[[ Dataset open ]]
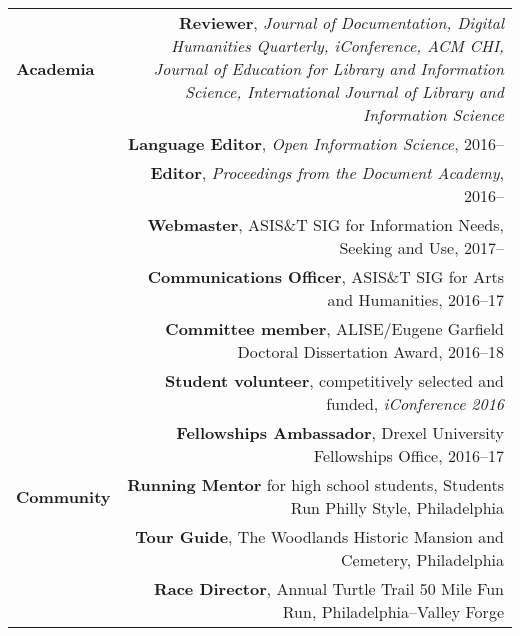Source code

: \documentclass[letterpaper,11pt]{article}
\begin{document}
\begin{longtable}{ @{} L @{} R @{} }
	
\textbf{Academia} & \textbf{Reviewer}, \emph{Journal of Documentation, Digital Humanities Quarterly, iConference, ACM CHI, Journal of Education for Library and Information Science, International Journal of Library and Information Science}\\
\quad & \textbf{Language Editor}, \emph{Open Information Science}, 2016--\\
& \textbf{Editor}, \emph{Proceedings from the Document Academy}, 2016--\\
\quad & \textbf{Webmaster}, ASIS\&T SIG for Information Needs, Seeking and Use, 2017--\\
& \textbf{Communications Officer}, ASIS\&T SIG for Arts and Humanities, 2016--17\\
& \textbf{Committee member}, ALISE/Eugene Garfield Doctoral Dissertation Award, 2016--18\\
& \textbf{Student volunteer}, competitively selected and funded, \emph{iConference 2016}\\
& \textbf{Fellowships Ambassador}, Drexel University Fellowships Office, 2016--17\\[1em]

\textbf{Community}& \textbf{Running Mentor} for high school students, Students Run Philly Style, Philadelphia\\
\quad & \textbf{Tour Guide}, The Woodlands Historic Mansion and Cemetery, Philadelphia\\
\quad & \textbf{Race Director}, Annual Turtle Trail 50 Mile Fun Run, Philadelphia--Valley Forge
		


\end{longtable}
\end{document}
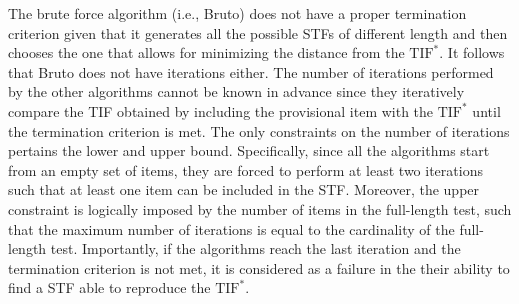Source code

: \documentclass[12pt, a4paper, titilepage]{article}
\begin{document}
 

The brute force algorithm (i.e., Bruto) does not have a proper termination criterion given that it generates all the possible STFs of different length and then chooses the one that allows for minimizing the distance from the $\text{TIF}^*$. It follows that Bruto does not have iterations either. 
The number of iterations performed by the other algorithms cannot be known in advance since they iteratively compare the TIF obtained by including the provisional item with the $\text{TIF}^*$ until the termination criterion is met. 
The only constraints on the number of iterations pertains the lower and upper bound. 
 Specifically, since all the algorithms start from an empty set of items, they are forced to perform at least two iterations such that at least one item can be included in the STF. Moreover, the upper constraint is logically imposed by the number of items in the full-length test, such that the maximum number of iterations is equal to the cardinality of the full-length test. Importantly, if the algorithms reach the last iteration and the termination criterion is not met, it is considered as a failure in the their ability to find a STF able to reproduce the $\text{TIF}^*$.
\end{document}
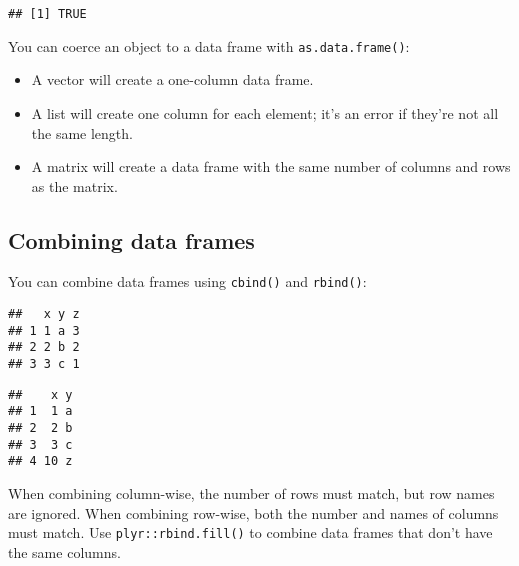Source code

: \begin{verbatim}
## [1] TRUE
\end{verbatim}

You can coerce an object to a data frame with \texttt{as.data.frame()}:

\begin{itemize}
\item
  A vector will create a one-column data frame.
\item
  A list will create one column for each element; it's an error if
  they're not all the same length.
\item
  A matrix will create a data frame with the same number of columns and
  rows as the matrix.
\end{itemize}

\hypertarget{combining-data-frames}{%
\subsection{Combining data frames}\label{combining-data-frames}}

You can combine data frames using \texttt{cbind()} and \texttt{rbind()}:
 

\begin{Shaded}
\begin{Highlighting}[]
\NormalTok{(} \OperatorTok{:}\NormalTok{))}
\end{Highlighting}
\end{Shaded}

\begin{verbatim}
##   x y z
## 1 1 a 3
## 2 2 b 2
## 3 3 c 1
\end{verbatim}

\begin{Shaded}
\begin{Highlighting}[]
\NormalTok{(} \NormalTok{, } \NormalTok{))}
\end{Highlighting}
\end{Shaded}

\begin{verbatim}
##    x y
## 1  1 a
## 2  2 b
## 3  3 c
## 4 10 z
\end{verbatim}

When combining column-wise, the number of rows must match, but row names
are ignored. When combining row-wise, both the number and names of
columns must match. Use \texttt{plyr::rbind.fill()} to combine data
frames that don't have the same columns.

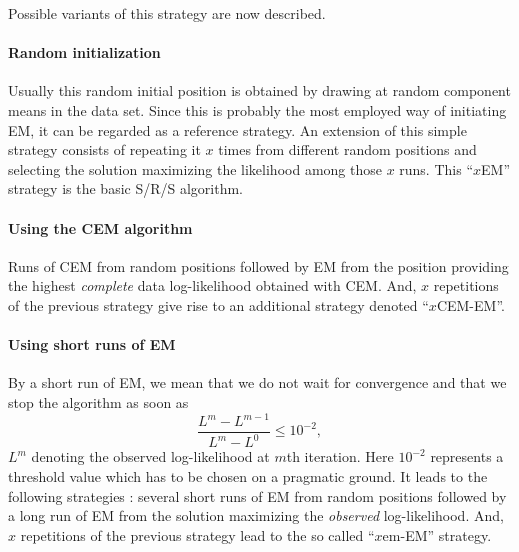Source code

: \documentclass[12pt]{article}
\begin{document}
Possible variants of this strategy are now described.
\paragraph{Random initialization} Usually this random initial position is obtained by drawing
at random component means in the data set. Since this is probably the most employed way of
initiating EM, it can be regarded as a reference strategy. An extension of this simple strategy
consists of repeating it $x$ times from different random positions and selecting the solution
maximizing the likelihood among those $x$ runs. This ``$x$EM'' strategy is the basic S/R/S
algorithm.

\paragraph{Using the CEM algorithm}
Runs of CEM from random positions followed by EM from the position providing the highest {\it
  complete} data log-likelihood obtained with CEM. And, $x$ repetitions of the previous
strategy give rise to an additional strategy denoted ``$x$CEM-EM''.

\paragraph{Using short runs of EM}
By a short run of EM, we mean that we do not wait for convergence and that we stop the
algorithm as soon as
\begin{equation} \label{seuil}
  \frac{L^m-L^{m-1}}{L^m-L^0} \leq 10^{-2},
\end{equation}
$L^m$ denoting the observed log-likelihood at $m$th iteration.  Here $10^{-2}$ represents a
threshold value which has to be chosen on a pragmatic ground. It leads to the following
strategies : several short runs of EM from random positions followed by a long run of EM from
the solution maximizing the {\it observed} log-likelihood. And, $x$ repetitions of the previous
strategy lead to the so called ``$x$em-EM'' strategy.
\end{document}
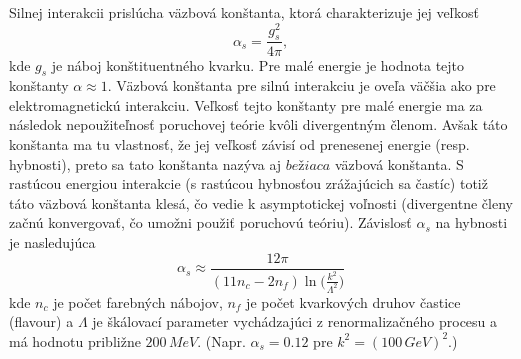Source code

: \documentclass[../../main.tex]{subfiles}
\begin{document}
Silnej interakcii prislúcha väzbová konštanta, ktorá charakterizuje jej veľkosť
$$
\alpha_s= \frac{g_s^2}{4\pi},
$$
kde $g_s$ je náboj konštituentného kvarku. Pre malé energie je hodnota tejto konštanty $\alpha\approx 1$. Väzbová konštanta pre silnú interakciu je oveľa väčšia ako pre elektromagnetickú interakciu. Veľkosť tejto konštanty pre malé energie ma za následok nepoužiteľnosť poruchovej teórie kvôli divergentným členom. Avšak táto konštanta ma tu vlastnosť, že jej veľkosť závisí od prenesenej energie (resp. hybnosti), preto sa tato konštanta nazýva aj $bežiaca$ väzbová konštanta. S rastúcou energiou interakcie (s rastúcou hybnosťou zrážajúcich sa častíc) totiž táto väzbová konštanta klesá, čo vedie k asymptotickej voľnosti (divergentne členy začnú konvergovať, čo umožni použiť poruchovú teóriu). Závislosť $\alpha_s$ na hybnosti je nasledujúca
$$
\alpha_s\approx\frac{12\pi}{(11n_c-2n_f)\ln\big(\frac{k^2}{\Lambda^2}\big)}
$$ 
kde $n_c$ je počet farebných nábojov, $n_f$ je počet kvarkových druhov častice (flavour) a $\Lambda$ je škálovací parameter vychádzajúci z renormalizačného procesu a má hodnotu približne $200\,MeV$. (Napr. $\alpha_s=0.12$ pre $k^2=(100\,GeV)^2$.)
\end{document}
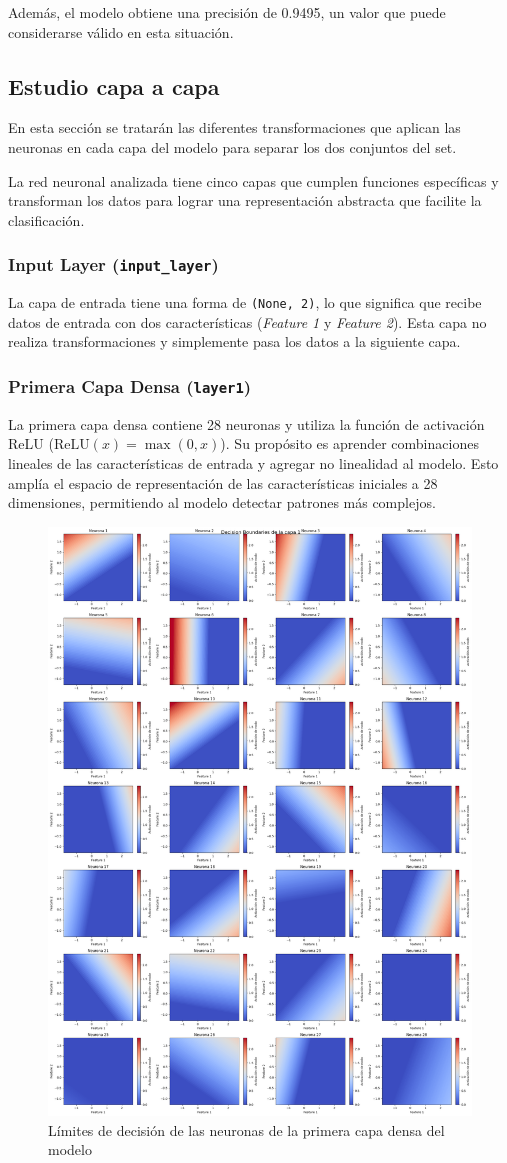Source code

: \documentclass[paper=a4, fontsize=11pt]{scrartcl} %
\numberwithin{equation}{section} %
\numberwithin{figure}{section} %
\numberwithin{table}{section} %
\begin{document}
Además, el modelo obtiene una precisión de 0.9495, un valor que puede considerarse válido en esta situación. 

\subsection{Estudio capa a capa}

En esta sección se tratarán las diferentes transformaciones que aplican las neuronas en cada capa del modelo para separar los dos conjuntos del set. 


La red neuronal analizada tiene cinco capas que cumplen funciones específicas y transforman los datos para lograr una representación abstracta que facilite la clasificación.
\newpage

\subsubsection{Input Layer (\texttt{input\_layer})}
La capa de entrada tiene una forma de \texttt{(None, 2)}, lo que significa que recibe datos de entrada con dos características (\textit{Feature 1} y \textit{Feature 2}). Esta capa no realiza transformaciones y simplemente pasa los datos a la siguiente capa.


\subsubsection{Primera Capa Densa (\texttt{layer1})}
La primera capa densa contiene 28 neuronas y utiliza la función de activación ReLU (\( \text{ReLU}(x) = \max(0, x) \)). Su propósito es aprender combinaciones lineales de las características de entrada y agregar no linealidad al modelo. Esto amplía el espacio de representación de las características iniciales a 28 dimensiones, permitiendo al modelo detectar patrones más complejos.


\begin{figure}[H]
  \centering
  \includegraphics[width=.6\linewidth]{images/plot_neuronas_L1.png}
  \caption{Límites de decisión de las neuronas de la primera capa densa del modelo}
  \label{fig:sub1}
\end{figure}
\end{document}
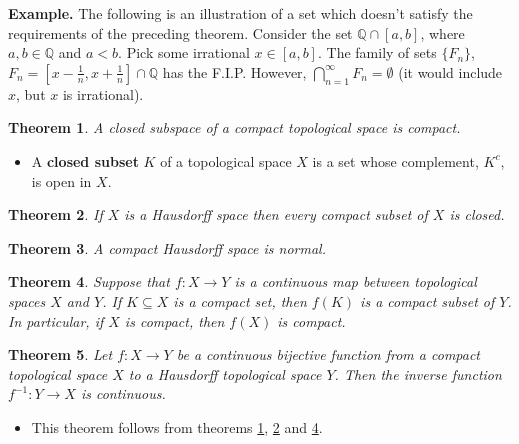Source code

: \documentclass[two column]{article}
\newtheorem{theorem}{Theorem}[subsection]
\begin{document}
{\bf Example.} The following is an illustration of a set which doesn't satisfy the requirements of the preceding theorem. Consider the set $\mathbb{Q} \cap [a,b]$, where $a,b \in \mathbb{Q}$ and $a<b$. Pick some irrational $x \in [a,b]$. The family of sets $\{ F_{n} \}$, $F_{n} = [x - \frac{1}{n}, x + \frac{1}{n}] \cap \mathbb{Q}$ has the F.I.P.  However, $\bigcap_{n=1}^{\infty} F_{n} = \emptyset$ (it would include $x$, but $x$ is irrational). \\

\begin{theorem} \label{closed subspace compact}
A closed subspace of a compact topological space is compact.
\end{theorem}
\begin{itemize}
\item A {\bf closed subset} $K$ of a topological space $X$ is a set whose complement, $K^{c}$, is open in $X$. \vspace{12pt}
\end{itemize}

\begin{theorem} \label{compact subset of Hausdorff closed}
If $X$ is a Hausdorff space then every compact subset of $X$ is closed. \\
\end{theorem}

\begin{theorem}
A compact Hausdorff space is normal. \\
\end{theorem}

\begin{theorem} \label{K compact, f cts, f(K) compact}
Suppose that $f: X \rightarrow Y$ is a continuous map between topological spaces $X$ and $Y$. If $K \subseteq X$ is a compact set, then $f(K)$ is a compact subset of $Y$. In particular, if $X$ is compact, then $f(X)$ is compact. \\
\end{theorem}

\begin{theorem}
Let $f: X \rightarrow Y$ be a continuous bijective function from a compact topological space $X$ to a Hausdorff topological space $Y$. Then the inverse function $f^{-1}: Y \rightarrow X$ is continuous. 
\end{theorem}
\begin{itemize}
\item This theorem follows from theorems \ref{closed subspace compact}, \ref{compact subset of Hausdorff closed} and \ref{K compact, f cts, f(K) compact}.
\end{itemize}
\end{document}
[[ Dataset closed ]]
Directions for this task: All lines above between those holding "consists of repeating" and "Runs of CEM", inclusive, must be set down unchanged, and no other line may be included.

Answer area:
consists of repeating it $x$ times from different random positions and selecting the solution
maximizing the likelihood among those $x$ runs. This ``$x$EM'' strategy is the basic S/R/S
algorithm.

\paragraph{Using the CEM algorithm}
Runs of CEM from random positions followed by EM from the position providing the highest {\it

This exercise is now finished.